Start of Excerpted records
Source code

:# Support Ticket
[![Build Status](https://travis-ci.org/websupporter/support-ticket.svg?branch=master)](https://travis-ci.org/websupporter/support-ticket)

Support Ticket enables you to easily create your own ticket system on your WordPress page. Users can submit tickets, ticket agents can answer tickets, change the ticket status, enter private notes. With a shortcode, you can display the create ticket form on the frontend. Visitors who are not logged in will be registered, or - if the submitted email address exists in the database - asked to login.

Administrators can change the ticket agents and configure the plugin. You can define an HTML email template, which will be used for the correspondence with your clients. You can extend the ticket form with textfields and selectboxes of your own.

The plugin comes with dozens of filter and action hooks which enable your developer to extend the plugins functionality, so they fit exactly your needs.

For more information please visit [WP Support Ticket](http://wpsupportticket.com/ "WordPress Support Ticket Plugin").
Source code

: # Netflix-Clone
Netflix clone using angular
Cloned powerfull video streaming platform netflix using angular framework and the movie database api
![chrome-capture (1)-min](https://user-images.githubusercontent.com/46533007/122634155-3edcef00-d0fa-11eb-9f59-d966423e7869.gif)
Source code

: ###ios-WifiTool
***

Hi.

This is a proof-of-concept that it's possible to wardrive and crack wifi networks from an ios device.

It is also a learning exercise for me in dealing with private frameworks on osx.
End of Excerpted records
**Problem:**
Scan the records above for the string "using", and copy every line where it turns up.

**Solution:**
Netflix clone using angular
Cloned powerfull video streaming platform netflix using angular framework and the movie database api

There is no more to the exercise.